[Corpora-List] Metrics for corpus "parseability"
Steve Finch
s.finch at daxtra.com
Tue Feb 5 16:27:39 UTC 2008
Miles,
I fail to see precisely what the 3-sat paper you reference, which seems to
refer to the difficulty of solving (or of there being a solution to) certain
mathematical equations as certain statistics of the form of the equation
change, have to do with the issue under discussion. Maybe you intend to draw
an analogy with language-form statistics such as reading age stats?
For example, there are various well-known "reading age" statistics that count
the average length of sentences, the length of various words used (or
correlated stats such as number of syllables). One is the Flesch readability
score, another the Bormuth Grade Level (others evident from a quick peruse of
google). They comprise somewhat arbitrary looking formulae such as 0.134*ASL
+ 5.2 * ASW - 2.134 (example made up, but ASL is Average Sentence Length, and
ASW is Average Syllables per Word). Other statistics include proportion of
passive verb forms, proportion of "easy" words, and various other forms of
linguo-statistical JuJu. Most of them have the property that if you randomly
rearrange the words in each sentence the statistic is invariant. Is this the
sort of statistic you mean? I think these statistics are useful as a rule of
thumb if you can *assume* the input is well formed and generated by a human
being who is not trying to fool the system.

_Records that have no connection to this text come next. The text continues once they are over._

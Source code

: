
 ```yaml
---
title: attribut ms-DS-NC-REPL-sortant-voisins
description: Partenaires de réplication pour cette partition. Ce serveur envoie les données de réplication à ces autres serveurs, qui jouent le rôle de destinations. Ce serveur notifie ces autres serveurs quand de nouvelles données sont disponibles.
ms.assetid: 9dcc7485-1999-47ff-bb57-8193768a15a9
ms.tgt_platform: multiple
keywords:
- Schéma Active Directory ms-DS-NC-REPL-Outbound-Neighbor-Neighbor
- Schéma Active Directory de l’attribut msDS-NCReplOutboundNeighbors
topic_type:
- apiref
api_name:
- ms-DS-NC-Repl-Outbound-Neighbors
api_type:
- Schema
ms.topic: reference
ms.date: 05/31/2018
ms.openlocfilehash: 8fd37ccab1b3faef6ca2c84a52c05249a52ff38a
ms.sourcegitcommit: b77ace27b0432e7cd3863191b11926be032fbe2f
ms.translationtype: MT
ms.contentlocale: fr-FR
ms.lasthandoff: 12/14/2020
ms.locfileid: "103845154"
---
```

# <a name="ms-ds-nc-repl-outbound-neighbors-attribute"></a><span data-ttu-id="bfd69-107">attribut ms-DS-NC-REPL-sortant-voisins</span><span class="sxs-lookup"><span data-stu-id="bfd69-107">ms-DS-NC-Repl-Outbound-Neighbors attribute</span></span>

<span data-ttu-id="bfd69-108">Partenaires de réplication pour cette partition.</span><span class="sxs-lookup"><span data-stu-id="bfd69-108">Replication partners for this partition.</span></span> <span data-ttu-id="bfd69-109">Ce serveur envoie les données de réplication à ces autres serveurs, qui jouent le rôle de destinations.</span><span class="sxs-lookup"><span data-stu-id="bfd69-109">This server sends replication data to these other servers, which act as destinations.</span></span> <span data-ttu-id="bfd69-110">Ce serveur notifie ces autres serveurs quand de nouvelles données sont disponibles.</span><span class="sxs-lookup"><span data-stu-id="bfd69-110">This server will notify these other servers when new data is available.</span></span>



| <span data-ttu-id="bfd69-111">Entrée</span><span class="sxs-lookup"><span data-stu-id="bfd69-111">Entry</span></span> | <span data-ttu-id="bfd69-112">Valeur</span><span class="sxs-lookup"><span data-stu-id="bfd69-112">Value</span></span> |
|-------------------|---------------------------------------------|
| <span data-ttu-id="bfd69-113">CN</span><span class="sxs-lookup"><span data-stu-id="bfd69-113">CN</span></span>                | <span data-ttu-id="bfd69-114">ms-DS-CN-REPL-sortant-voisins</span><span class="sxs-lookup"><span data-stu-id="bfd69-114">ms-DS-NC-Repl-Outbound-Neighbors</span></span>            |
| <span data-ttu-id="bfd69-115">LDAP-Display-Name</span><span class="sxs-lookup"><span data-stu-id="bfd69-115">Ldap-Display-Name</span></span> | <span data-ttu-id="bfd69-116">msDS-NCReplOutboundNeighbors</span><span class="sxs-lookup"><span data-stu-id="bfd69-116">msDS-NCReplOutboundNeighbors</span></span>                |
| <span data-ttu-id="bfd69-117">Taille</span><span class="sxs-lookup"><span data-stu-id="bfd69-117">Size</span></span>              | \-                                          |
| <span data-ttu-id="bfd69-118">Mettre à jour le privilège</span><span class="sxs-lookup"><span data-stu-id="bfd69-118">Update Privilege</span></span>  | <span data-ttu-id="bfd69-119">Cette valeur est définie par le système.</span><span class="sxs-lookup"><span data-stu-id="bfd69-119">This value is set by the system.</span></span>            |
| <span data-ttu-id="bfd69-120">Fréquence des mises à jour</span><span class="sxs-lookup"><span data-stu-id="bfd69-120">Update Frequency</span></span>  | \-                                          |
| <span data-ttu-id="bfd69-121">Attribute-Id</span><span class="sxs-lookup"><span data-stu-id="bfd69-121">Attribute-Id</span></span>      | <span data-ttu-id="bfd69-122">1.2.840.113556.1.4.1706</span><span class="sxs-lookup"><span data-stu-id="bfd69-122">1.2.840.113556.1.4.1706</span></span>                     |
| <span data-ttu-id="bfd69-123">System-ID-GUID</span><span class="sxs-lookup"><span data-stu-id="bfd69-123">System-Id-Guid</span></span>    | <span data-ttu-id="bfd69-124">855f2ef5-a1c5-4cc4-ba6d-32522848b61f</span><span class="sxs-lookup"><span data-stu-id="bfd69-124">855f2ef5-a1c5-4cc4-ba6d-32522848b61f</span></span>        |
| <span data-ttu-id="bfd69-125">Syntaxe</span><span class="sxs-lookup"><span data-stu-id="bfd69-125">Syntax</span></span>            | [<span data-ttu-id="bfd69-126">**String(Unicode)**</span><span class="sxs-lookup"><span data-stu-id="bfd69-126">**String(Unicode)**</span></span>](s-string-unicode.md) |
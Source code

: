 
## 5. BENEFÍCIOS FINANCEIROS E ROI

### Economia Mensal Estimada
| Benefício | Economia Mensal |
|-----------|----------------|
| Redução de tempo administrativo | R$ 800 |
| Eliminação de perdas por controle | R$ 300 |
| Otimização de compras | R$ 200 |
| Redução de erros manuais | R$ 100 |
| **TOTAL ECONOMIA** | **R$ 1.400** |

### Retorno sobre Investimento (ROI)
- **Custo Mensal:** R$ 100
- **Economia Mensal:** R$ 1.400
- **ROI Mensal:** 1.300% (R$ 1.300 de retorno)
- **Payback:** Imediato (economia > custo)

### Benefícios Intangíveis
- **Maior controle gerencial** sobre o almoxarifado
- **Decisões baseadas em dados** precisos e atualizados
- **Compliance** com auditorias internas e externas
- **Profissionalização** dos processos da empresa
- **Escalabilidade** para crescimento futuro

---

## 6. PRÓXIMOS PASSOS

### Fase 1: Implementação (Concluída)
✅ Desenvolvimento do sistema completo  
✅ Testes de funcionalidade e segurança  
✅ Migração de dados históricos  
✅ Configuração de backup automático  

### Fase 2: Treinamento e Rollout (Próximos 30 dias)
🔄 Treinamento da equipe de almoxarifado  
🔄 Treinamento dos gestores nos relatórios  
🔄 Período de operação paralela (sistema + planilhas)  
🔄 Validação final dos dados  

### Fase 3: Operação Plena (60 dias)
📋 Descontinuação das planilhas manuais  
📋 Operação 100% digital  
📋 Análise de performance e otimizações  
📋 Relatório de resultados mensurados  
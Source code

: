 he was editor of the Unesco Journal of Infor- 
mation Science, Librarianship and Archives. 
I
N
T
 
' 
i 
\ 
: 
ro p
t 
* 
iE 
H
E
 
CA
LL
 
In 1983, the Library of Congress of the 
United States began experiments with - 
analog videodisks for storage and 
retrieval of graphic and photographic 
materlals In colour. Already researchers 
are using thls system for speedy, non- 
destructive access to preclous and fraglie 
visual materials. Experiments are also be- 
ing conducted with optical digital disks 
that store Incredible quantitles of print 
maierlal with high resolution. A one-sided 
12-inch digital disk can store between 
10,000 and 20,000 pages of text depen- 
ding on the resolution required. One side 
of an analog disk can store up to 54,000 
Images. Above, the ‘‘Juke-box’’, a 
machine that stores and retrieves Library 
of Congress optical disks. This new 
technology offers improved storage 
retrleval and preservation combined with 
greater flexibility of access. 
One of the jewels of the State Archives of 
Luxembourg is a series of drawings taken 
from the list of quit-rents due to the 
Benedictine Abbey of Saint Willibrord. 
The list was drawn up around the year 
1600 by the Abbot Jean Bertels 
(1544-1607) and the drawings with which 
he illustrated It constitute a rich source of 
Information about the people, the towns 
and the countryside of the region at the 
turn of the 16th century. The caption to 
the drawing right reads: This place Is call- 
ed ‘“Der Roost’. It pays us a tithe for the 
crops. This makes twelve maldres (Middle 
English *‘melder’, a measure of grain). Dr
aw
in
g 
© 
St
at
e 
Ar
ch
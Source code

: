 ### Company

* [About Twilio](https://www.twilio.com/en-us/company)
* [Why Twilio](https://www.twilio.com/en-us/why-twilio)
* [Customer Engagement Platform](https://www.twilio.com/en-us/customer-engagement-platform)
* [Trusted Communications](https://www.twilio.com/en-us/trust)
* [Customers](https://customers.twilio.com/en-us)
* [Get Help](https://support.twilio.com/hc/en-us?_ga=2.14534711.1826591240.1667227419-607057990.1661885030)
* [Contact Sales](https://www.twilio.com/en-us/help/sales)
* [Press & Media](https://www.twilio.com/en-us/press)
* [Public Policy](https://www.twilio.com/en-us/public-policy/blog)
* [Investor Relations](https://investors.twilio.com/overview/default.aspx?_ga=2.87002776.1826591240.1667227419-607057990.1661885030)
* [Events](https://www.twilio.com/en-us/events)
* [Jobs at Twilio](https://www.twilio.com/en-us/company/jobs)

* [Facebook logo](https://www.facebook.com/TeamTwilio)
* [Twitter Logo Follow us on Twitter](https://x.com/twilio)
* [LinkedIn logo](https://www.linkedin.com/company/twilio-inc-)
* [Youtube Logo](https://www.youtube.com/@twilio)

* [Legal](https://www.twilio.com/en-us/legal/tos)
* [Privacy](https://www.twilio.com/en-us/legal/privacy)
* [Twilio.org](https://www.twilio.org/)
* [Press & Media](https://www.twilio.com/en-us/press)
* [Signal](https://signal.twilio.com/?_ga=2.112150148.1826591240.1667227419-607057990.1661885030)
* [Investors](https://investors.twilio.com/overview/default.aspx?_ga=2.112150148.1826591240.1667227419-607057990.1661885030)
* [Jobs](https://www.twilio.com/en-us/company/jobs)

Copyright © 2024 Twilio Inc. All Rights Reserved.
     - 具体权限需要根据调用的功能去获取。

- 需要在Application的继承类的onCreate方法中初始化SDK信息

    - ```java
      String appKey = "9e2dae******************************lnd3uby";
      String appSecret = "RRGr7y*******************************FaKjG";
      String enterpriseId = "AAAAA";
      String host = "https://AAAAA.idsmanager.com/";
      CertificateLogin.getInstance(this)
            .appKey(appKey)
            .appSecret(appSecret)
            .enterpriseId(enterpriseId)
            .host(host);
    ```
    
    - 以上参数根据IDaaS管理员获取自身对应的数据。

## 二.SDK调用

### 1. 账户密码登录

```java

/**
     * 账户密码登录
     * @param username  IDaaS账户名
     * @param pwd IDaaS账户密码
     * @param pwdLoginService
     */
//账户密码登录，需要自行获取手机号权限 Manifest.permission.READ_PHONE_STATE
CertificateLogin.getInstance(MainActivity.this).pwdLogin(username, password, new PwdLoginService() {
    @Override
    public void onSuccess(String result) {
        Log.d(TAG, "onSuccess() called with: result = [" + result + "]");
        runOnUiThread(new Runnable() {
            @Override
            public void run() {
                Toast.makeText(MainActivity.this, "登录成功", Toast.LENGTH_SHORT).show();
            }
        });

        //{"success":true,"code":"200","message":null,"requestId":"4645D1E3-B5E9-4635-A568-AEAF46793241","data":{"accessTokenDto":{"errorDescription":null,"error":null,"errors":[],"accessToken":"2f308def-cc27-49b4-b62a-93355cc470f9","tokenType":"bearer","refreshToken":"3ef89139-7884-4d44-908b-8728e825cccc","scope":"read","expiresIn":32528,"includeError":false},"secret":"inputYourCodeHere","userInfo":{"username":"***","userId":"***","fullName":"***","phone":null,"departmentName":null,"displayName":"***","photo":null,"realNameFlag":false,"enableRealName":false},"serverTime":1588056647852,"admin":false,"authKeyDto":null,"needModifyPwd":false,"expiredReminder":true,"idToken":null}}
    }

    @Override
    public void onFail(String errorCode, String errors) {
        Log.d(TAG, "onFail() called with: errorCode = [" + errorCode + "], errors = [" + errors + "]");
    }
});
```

I think that the consensus position on reading age stats is that the following
are probably true in general on average:
(1) Shorter sentences are easier to process for both humans and computers.
(2) Sentences of the same length containing shorter words are easier to
process.
(3) Sentences of the same length containing more closed class words are likely
to be easier to process. (NB - high correlation w/ (2))
(4) Sentences of the same length exhibiting certain syntactic phenomena such
as the passive form (maybe evidenced or approximated by the presence of
certain parts of speach) are likely to be harder to process.
(5) Sentences of the same length containing more common words are likely to be
easier to process (NB correlation w/ (2) and (3)).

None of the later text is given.